Achieving herd immunity from the coronavirus could trigger a release of pent-up demand in the second half of 2021, said Dye, who predicts higher consumer and business confidence and increased business investment.
Comerica economists expect unemployment nationally to ease somewhat during the year from an expected rate of 6 percent for the fourth quarter of 2020 to 5.8 percent a year from now.
Even with unemployment remaining higher than pre-pandemic rates, Fifth Third’s Korzenik expects some sectors that are growing — distribution, manufacturing, construction — will again experience a tight labor market and skilled-worker shortage that they’ve felt for years.
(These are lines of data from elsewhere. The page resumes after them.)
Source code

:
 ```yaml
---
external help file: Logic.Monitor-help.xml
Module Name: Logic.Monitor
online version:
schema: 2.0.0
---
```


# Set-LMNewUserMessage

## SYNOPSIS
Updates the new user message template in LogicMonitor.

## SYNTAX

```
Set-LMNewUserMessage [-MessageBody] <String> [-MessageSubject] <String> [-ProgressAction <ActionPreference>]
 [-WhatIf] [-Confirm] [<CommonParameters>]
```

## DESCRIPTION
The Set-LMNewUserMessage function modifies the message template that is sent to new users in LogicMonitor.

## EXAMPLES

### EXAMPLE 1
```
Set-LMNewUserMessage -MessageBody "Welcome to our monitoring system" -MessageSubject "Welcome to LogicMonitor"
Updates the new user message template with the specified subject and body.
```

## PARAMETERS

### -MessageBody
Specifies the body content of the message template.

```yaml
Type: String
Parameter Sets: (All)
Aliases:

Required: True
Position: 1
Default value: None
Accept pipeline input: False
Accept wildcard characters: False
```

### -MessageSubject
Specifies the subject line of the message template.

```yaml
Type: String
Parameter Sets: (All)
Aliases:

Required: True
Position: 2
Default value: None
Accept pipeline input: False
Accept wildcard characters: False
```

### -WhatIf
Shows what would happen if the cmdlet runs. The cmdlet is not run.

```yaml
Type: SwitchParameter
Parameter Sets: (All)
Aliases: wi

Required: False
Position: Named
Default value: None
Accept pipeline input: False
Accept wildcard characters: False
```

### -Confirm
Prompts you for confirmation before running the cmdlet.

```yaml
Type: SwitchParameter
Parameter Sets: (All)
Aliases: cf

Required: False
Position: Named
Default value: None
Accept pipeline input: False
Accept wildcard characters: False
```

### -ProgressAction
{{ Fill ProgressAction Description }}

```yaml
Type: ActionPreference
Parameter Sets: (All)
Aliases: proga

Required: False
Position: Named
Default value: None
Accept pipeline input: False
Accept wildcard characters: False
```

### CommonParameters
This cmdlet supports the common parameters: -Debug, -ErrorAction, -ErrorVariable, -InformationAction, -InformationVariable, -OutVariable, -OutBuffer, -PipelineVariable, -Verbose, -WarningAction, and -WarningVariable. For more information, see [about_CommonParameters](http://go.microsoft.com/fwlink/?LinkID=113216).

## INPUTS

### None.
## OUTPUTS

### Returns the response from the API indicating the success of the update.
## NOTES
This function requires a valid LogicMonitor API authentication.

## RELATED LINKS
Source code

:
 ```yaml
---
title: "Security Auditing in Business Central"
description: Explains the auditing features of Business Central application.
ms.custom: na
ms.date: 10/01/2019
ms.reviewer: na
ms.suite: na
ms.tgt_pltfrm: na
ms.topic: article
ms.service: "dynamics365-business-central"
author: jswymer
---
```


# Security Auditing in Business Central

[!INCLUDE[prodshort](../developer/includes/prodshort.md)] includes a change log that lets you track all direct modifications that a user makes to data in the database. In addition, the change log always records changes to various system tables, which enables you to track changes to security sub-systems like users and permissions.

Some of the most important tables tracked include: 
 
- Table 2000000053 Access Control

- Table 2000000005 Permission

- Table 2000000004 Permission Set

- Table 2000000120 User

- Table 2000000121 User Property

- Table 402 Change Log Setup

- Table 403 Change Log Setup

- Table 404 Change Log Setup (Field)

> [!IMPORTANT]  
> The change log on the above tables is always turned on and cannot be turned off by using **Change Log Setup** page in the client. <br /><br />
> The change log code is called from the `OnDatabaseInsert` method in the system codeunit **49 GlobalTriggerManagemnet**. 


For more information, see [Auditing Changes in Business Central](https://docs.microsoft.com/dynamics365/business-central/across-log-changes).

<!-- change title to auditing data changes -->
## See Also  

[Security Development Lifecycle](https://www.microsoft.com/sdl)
“I don’t think it’s too early to start talking about that. One of the challenges will be for employers to attract and retain talent and we’re going to be right back in that,” Korzenik said. “It seems impossible to be talking about tight labor markets since the pandemic began, but we’re going to be talking about them again by the end of next year.”
Virus controlling recovery
A new economic outlook the Federal Reserve issued last week predicted Real GDP will grow 4.2 percent next year and 3.2 percent in 2022. While acknowledging the outlook was “subject to considerable uncertainty,” the Fed expects unemployment will decline from an expected 6 percent rate this year to 5 percent in 2021.
“The path to economic recovery will depend significantly on the course of the virus. The ongoing public health crisis will continue to weigh on economic activity, employment, and inflation in the near term, and poses considerable risks to the economic outlook over the medium term,” the Federal Open Market Committee said in a statement following last week’s two-day meeting.
In other outlooks, survey results this month from the National Association of Business Economists (NABE) point to 3.4 percent annualized Real GDP growth nationally in 2021. The outlook was based on surveys NABE conducted with members in mid November.
The University of Michigan’s latest outlook issued in late November forecasts Real GDP expanding 4.2 percent for the U.S. in 2021, with economic growth returning to pre-pandemic levels in the second half of the year. Real GDP growth should taper off to 2.6 percent in 2022, according to University of Michigan economists.
The outlook hinges on what happens with the pandemic and assumes that a vaccine becomes available to frontline workers by early 2021, with wider availability months later.
“Regardless of what happens in the near term with the virus, I think the recovery will be pretty vigorous once we get a wide rollout of a vaccine,” Daniil Manaenkov, an economic forecaster with the university’s Research Seminar in Quantitative Economics, said during an annual outlook conference a month ago.
U.S. job growth will return slower than GDP growth, according to Manaenkov.
About half of the 18.2 million jobs lost in the second quarter of 2020 should return by the end of the year. The economy should create another 3.9 million jobs in 2021 and 3.8 million the following year, eventually restoring most of the lost jobs by the end of 2022, Manaenkov said.
University of Michigan economists project unemployment nationwide will decline from an estimated 8.1 percent this year to 5.9 percent for 2021, and further improve to 5.3 percent in 2022.
The University of Michigan outlook also expects low inflation in 2021 and that the Federal Reserve will not increase interest rates until 2022.